Preexisting database client APIs¶
- Arrow Flight SQL
A standard building on top of Arrow Flight, defining how to use Flight to talk to databases, retrieve metadata, execute queries, and so on. Provides a single client in C++ and Java language that talks to any database servers implementing the protocol. Models its API surface (though not API design) after JDBC and ODBC.
- DBI for R
An R package/ecosystem of packages for database access. Provides a single interface with “backends” for specific databases. While row-oriented, integration with Arrow is under consideration, including a sketch of effectively the same idea as ADBC.
- JDBC
A Java library for database access, providing row-based APIs. Provides a single interface with drivers for specific databases.
- ODBC
A language-agnostic standard from the ISO/IEC for database access, associated with Microsoft. Feature-wise, it is similar to JDBC (and indeed JDBC can wrap ODBC drivers), but it offers columnar data support through fetching buffers of column values (with some caveats). Provides a single C interface with drivers for specific databases.
- PEP 249 (DBAPI 2.0)
A Python standard for database access providing row-based APIs. Not a singular package, but rather a set of interfaces that packages implement.
Preexisting libraries¶
These are libraries which either 1) implement columnar data access for a particular system; or 2) could be used to implement such access.
- Arrow Flight
An RPC framework optimized for transferring Arrow record batches, with application-specific extension points but without any higher level semantics.
- Arrow JDBC
A Java submodule, part of Arrow/Java, that uses the JDBC API to produce Arrow data.

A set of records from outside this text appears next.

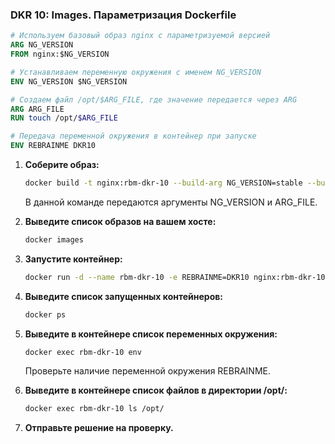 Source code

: ### DKR 10: Images. Параметризация Dockerfile

```Dockerfile
# Используем базовый образ nginx с параметризуемой версией
ARG NG_VERSION
FROM nginx:$NG_VERSION

# Устанавливаем переменную окружения с именем NG_VERSION
ENV NG_VERSION $NG_VERSION

# Создаем файл /opt/$ARG_FILE, где значение передается через ARG
ARG ARG_FILE
RUN touch /opt/$ARG_FILE

# Передача переменной окружения в контейнер при запуске
ENV REBRAINME DKR10
```

1. **Соберите образ:**

    ```bash
    docker build -t nginx:rbm-dkr-10 --build-arg NG_VERSION=stable --build-arg ARG_FILE=myfile .
    ```

    В данной команде передаются аргументы NG_VERSION и ARG_FILE.

2. **Выведите список образов на вашем хосте:**

    ```bash
    docker images
    ```

3. **Запустите контейнер:**

    ```bash
    docker run -d --name rbm-dkr-10 -e REBRAINME=DKR10 nginx:rbm-dkr-10
    ```

4. **Выведите список запущенных контейнеров:**

    ```bash
    docker ps
    ```

5. **Выведите в контейнере список переменных окружения:**

    ```bash
    docker exec rbm-dkr-10 env
    ```

    Проверьте наличие переменной окружения REBRAINME.

6. **Выведите в контейнере список файлов в директории /opt/:**

    ```bash
    docker exec rbm-dkr-10 ls /opt/
    ```

7. **Отправьте решение на проверку.** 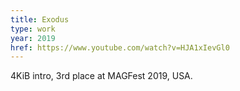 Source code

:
 ```yaml
---
title: Exodus
type: work
year: 2019
href: https://www.youtube.com/watch?v=HJA1xIevGl0
---
```


4KiB intro, 3rd place at MAGFest 2019, USA.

Internally, it can read data only row-at-a-time.
- arrow-odbc
A Rust community project that uses the ODBC API to produce Arrow data, using ODBC’s buffer-based API to perform bulk copies. (See also: Turbodbc.)
- Arrowdantic
Python bindings for an implementation of ODBC<>Arrow in Rust.
- pgeon
A client that manually parses the Postgres wire format and produces Arrow data, bypassing JDBC/ODBC. While it attempts to optimize this case, the Postgres wire protocol is still row-oriented.
- Turbodbc
A set of Python ODBC bindings, implementing PEP 249, that also provides APIs to fetch data as Arrow batches, optimizing the conversion internally.
Papers¶
Raasveldt, Mark, and Hannes Mühleisen. “Don’t Hold My Data Hostage - A Case for Client Protocol Redesign”. In Proceedings of the VLDB Endowment, 1022–1033, 2017.